The main idea behind this notation is that it is consistent with taking expectations over the quantities to obtain regular entropies and so on. Most rules for information-theoretic quantities also directly apply to quantities that mix random variables and outcomes. More information and intuitions are found in the paper.
Figure 1. The relationship between between the information quantities. \(B\) is the joint of the Bernoulli random variables, \(R\) is the number of successes in \(B\) with observed outcome \(r\) (and thus follows a Binomial distribution). The arrow below \(\Hof{r}\) symbolizes that we minimize \(\Hof{r}\) by optimizing the success probability \(\rho\) to close the gap between \(\simpleE{\pof{b \given r}}{\Hof{b}}\) and \(\Hof{B \given r}\). This follows the diagrams in MacKay (2003) , e.g. Figure 8.1.

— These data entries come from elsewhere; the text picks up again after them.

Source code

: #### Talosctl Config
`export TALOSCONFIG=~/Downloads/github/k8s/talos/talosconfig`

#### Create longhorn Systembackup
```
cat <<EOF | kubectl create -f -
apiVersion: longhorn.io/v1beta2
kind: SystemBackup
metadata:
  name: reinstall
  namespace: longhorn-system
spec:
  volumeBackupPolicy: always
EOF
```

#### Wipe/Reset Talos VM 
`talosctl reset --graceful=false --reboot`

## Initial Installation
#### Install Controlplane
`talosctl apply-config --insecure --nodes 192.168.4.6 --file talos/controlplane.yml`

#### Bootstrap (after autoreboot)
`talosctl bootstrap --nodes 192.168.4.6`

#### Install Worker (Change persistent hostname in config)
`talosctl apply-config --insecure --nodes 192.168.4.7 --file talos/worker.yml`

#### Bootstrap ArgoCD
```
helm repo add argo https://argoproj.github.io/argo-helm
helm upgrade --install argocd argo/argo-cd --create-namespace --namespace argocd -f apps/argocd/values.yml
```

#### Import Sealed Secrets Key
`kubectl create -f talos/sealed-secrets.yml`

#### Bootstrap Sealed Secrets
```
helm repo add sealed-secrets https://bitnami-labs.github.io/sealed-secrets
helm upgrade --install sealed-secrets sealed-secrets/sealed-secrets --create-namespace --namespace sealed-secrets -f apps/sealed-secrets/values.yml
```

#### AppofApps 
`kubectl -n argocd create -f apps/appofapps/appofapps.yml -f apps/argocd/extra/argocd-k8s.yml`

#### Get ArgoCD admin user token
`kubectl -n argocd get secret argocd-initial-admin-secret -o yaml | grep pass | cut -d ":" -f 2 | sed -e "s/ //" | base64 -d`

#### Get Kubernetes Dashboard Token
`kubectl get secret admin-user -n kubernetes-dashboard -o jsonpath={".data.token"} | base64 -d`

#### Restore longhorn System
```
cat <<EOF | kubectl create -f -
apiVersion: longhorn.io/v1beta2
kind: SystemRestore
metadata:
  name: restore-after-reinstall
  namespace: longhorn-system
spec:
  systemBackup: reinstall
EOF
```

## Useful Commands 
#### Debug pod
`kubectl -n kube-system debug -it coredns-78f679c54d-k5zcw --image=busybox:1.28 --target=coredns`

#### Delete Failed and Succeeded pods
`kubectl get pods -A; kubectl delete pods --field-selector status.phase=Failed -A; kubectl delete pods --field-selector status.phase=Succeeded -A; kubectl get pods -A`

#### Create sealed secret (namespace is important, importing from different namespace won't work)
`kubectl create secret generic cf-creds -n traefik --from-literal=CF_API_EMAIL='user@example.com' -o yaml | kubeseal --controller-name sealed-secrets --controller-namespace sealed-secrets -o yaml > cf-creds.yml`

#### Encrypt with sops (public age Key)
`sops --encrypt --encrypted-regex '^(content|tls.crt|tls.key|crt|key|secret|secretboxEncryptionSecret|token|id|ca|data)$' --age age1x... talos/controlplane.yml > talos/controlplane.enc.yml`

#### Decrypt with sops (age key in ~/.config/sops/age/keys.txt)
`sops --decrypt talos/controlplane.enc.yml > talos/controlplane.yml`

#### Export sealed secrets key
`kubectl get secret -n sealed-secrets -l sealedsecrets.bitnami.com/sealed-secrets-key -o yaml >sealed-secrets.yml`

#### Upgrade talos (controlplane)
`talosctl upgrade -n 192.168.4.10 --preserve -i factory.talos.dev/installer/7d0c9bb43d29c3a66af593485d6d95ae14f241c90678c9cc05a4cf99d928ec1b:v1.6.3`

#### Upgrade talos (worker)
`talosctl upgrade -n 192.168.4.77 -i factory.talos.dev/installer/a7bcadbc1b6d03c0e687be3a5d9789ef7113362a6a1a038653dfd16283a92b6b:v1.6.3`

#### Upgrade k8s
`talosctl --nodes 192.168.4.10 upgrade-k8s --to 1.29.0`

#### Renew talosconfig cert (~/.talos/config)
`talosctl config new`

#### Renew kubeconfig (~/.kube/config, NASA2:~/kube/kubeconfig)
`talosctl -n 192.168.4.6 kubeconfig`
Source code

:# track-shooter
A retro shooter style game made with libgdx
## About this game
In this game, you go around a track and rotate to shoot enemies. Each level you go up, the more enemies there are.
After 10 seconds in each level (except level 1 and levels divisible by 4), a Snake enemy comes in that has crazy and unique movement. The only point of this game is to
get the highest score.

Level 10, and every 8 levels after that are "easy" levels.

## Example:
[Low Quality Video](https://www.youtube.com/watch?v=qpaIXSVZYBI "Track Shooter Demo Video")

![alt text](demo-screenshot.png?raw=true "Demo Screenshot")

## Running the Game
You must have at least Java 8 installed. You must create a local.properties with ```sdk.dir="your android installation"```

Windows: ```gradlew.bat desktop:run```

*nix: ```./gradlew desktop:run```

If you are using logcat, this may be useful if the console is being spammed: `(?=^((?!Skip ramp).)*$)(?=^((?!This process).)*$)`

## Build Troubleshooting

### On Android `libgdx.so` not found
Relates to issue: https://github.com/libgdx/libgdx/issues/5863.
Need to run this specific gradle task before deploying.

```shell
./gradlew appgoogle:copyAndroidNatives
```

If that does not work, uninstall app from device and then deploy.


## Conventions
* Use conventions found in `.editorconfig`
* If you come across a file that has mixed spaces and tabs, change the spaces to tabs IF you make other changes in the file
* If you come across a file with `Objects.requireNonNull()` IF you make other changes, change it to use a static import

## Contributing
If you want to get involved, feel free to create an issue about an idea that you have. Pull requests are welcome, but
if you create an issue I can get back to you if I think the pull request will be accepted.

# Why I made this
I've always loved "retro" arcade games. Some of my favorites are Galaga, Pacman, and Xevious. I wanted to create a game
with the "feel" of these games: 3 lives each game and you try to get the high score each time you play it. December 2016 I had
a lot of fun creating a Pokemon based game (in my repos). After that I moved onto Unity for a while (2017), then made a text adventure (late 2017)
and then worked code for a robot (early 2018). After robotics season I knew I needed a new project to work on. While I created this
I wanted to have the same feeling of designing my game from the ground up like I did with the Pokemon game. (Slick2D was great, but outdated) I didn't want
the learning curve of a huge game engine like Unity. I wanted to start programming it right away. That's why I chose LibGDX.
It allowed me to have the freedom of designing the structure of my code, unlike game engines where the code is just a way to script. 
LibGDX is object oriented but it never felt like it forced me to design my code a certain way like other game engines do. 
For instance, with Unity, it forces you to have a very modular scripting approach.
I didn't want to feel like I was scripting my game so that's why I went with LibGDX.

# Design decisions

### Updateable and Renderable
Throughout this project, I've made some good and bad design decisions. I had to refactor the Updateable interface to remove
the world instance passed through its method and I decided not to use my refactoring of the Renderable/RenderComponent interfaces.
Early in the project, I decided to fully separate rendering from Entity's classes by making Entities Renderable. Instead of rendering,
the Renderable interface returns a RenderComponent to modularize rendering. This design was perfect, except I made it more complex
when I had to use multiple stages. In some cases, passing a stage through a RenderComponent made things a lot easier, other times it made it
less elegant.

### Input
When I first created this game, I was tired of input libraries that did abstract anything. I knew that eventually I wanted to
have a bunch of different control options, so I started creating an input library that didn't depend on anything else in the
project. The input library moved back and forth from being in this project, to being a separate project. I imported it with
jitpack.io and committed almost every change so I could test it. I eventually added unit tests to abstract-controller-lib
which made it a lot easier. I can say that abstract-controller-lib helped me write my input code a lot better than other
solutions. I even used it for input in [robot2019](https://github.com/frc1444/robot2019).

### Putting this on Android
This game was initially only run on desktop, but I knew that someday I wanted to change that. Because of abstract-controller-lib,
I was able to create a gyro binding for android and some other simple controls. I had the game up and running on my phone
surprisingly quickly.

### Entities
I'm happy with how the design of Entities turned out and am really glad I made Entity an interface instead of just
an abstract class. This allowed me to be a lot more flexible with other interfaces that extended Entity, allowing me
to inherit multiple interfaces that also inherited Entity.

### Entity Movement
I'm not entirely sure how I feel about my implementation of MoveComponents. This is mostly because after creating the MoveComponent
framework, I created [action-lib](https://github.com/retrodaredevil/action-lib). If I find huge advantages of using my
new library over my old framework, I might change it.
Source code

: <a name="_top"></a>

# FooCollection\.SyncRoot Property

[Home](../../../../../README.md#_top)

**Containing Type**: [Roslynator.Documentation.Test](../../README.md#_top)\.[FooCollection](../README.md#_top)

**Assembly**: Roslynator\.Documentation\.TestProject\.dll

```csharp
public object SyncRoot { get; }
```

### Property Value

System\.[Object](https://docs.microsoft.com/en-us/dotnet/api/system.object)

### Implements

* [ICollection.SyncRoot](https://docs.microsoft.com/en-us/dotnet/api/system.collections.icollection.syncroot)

We will start by introducing a simple probabilistic model that will allow us to formulate the approximation as an upper-bound. We will then show how the upper-bound follows from dropping one term and then pick the success probability to tighten the bound as much as possible. This sounds more complicated than it is but is a fun way to show some tools that are often employed in mathematics.
We will relate the quantities we examine to information theory (as a means of quantifying optimal communication) by asking: what message does the quantity represent? This will hopefully provide additional intuitions to the reader.
Setup. Let \(B_1, \ldots, B_N\) be \(N\) Bernoulli random variables with success probability \(\rho\), and let \(B\) be the joint of these random variables.
Further, let \(R\) be the random variable that counts the number of successes in \(B\). \(R\) follows a Binomial distribution with success probability \(\rho\) and \(N\) trials.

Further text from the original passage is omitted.